▸ Activity
When you reach the line containing "- [Finematics](https://www.youtube.com/watch?v=IijtdpAtOt0)", stop after it; until then, copy each line of the listing exactly, starting with the first.

- - - -

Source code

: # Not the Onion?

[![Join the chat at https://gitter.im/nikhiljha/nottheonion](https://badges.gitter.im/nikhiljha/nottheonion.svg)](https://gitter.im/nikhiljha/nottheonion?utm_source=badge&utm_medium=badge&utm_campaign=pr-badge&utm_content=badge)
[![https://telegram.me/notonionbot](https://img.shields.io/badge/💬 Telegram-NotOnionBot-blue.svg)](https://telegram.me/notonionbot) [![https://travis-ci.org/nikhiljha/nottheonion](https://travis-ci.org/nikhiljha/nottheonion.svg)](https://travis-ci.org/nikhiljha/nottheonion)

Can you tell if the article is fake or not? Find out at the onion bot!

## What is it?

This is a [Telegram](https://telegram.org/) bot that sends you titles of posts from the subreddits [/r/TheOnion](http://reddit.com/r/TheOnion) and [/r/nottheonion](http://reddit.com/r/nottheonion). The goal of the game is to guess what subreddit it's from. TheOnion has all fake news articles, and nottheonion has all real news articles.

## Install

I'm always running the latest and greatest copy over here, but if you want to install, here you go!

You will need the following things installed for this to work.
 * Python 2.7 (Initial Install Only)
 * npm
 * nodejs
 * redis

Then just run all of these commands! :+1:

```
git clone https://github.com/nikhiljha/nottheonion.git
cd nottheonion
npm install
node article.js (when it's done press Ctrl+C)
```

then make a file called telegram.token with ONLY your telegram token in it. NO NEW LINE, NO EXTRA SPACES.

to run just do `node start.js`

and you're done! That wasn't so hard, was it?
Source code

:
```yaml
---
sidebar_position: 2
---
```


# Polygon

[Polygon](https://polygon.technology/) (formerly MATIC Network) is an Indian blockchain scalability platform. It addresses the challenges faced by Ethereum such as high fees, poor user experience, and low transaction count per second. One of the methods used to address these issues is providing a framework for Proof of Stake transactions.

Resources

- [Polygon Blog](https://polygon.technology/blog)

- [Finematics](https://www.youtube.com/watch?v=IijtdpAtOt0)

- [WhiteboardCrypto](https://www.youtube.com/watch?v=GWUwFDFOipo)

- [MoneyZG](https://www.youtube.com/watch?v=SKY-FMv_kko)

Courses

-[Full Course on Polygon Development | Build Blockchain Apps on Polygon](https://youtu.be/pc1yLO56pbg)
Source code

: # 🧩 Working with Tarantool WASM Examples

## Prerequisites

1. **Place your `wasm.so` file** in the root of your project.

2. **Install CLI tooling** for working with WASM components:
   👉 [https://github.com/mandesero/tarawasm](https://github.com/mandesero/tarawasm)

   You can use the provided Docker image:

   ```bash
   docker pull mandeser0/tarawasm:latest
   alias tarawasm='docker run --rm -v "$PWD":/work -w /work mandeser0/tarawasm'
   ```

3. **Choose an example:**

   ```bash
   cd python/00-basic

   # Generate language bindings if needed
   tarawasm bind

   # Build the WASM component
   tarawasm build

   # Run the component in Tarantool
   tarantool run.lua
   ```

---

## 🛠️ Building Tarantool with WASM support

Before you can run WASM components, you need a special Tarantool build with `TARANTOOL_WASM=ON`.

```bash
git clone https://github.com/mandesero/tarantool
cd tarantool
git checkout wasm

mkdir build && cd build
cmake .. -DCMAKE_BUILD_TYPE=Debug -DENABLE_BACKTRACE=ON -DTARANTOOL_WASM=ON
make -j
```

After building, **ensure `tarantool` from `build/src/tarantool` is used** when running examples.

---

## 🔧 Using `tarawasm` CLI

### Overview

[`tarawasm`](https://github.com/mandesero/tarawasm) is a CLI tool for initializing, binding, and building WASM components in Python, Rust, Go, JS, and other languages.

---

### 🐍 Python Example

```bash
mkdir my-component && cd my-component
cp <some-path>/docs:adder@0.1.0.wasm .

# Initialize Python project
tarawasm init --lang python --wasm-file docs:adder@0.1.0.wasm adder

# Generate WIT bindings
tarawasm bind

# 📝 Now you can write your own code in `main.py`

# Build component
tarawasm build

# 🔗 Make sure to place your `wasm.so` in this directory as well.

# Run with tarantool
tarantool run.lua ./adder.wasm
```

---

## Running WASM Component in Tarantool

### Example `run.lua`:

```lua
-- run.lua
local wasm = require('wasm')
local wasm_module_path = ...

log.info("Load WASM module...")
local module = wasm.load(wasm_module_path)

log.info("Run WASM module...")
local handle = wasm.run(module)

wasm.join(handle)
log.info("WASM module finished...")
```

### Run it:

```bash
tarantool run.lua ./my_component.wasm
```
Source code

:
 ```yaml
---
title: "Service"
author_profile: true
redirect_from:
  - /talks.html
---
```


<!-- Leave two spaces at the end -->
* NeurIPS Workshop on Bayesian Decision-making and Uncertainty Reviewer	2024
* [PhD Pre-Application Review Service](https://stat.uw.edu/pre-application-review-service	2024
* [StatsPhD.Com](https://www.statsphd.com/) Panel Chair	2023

- - - -

▸ Reply
Source code

: # Not the Onion?

[![Join the chat at https://gitter.im/nikhiljha/nottheonion](https://badges.gitter.im/nikhiljha/nottheonion.svg)](https://gitter.im/nikhiljha/nottheonion?utm_source=badge&utm_medium=badge&utm_campaign=pr-badge&utm_content=badge)
[![https://telegram.me/notonionbot](https://img.shields.io/badge/💬 Telegram-NotOnionBot-blue.svg)](https://telegram.me/notonionbot) [![https://travis-ci.org/nikhiljha/nottheonion](https://travis-ci.org/nikhiljha/nottheonion.svg)](https://travis-ci.org/nikhiljha/nottheonion)

Can you tell if the article is fake or not? Find out at the onion bot!

## What is it?

This is a [Telegram](https://telegram.org/) bot that sends you titles of posts from the subreddits [/r/TheOnion](http://reddit.com/r/TheOnion) and [/r/nottheonion](http://reddit.com/r/nottheonion). The goal of the game is to guess what subreddit it's from. TheOnion has all fake news articles, and nottheonion has all real news articles.

## Install

I'm always running the latest and greatest copy over here, but if you want to install, here you go!

You will need the following things installed for this to work.
 * Python 2.7 (Initial Install Only)
 * npm
 * nodejs
 * redis

Then just run all of these commands! :+1:

```
git clone https://github.com/nikhiljha/nottheonion.git
cd nottheonion
npm install
node article.js (when it's done press Ctrl+C)
```

then make a file called telegram.token with ONLY your telegram token in it. NO NEW LINE, NO EXTRA SPACES.

to run just do `node start.js`

and you're done! That wasn't so hard, was it?
Source code

:
```yaml
---
sidebar_position: 2
---
```


# Polygon

[Polygon](https://polygon.technology/) (formerly MATIC Network) is an Indian blockchain scalability platform. It addresses the challenges faced by Ethereum such as high fees, poor user experience, and low transaction count per second. One of the methods used to address these issues is providing a framework for Proof of Stake transactions.

Resources

- [Polygon Blog](https://polygon.technology/blog)

- [Finematics](https://www.youtube.com/watch?v=IijtdpAtOt0)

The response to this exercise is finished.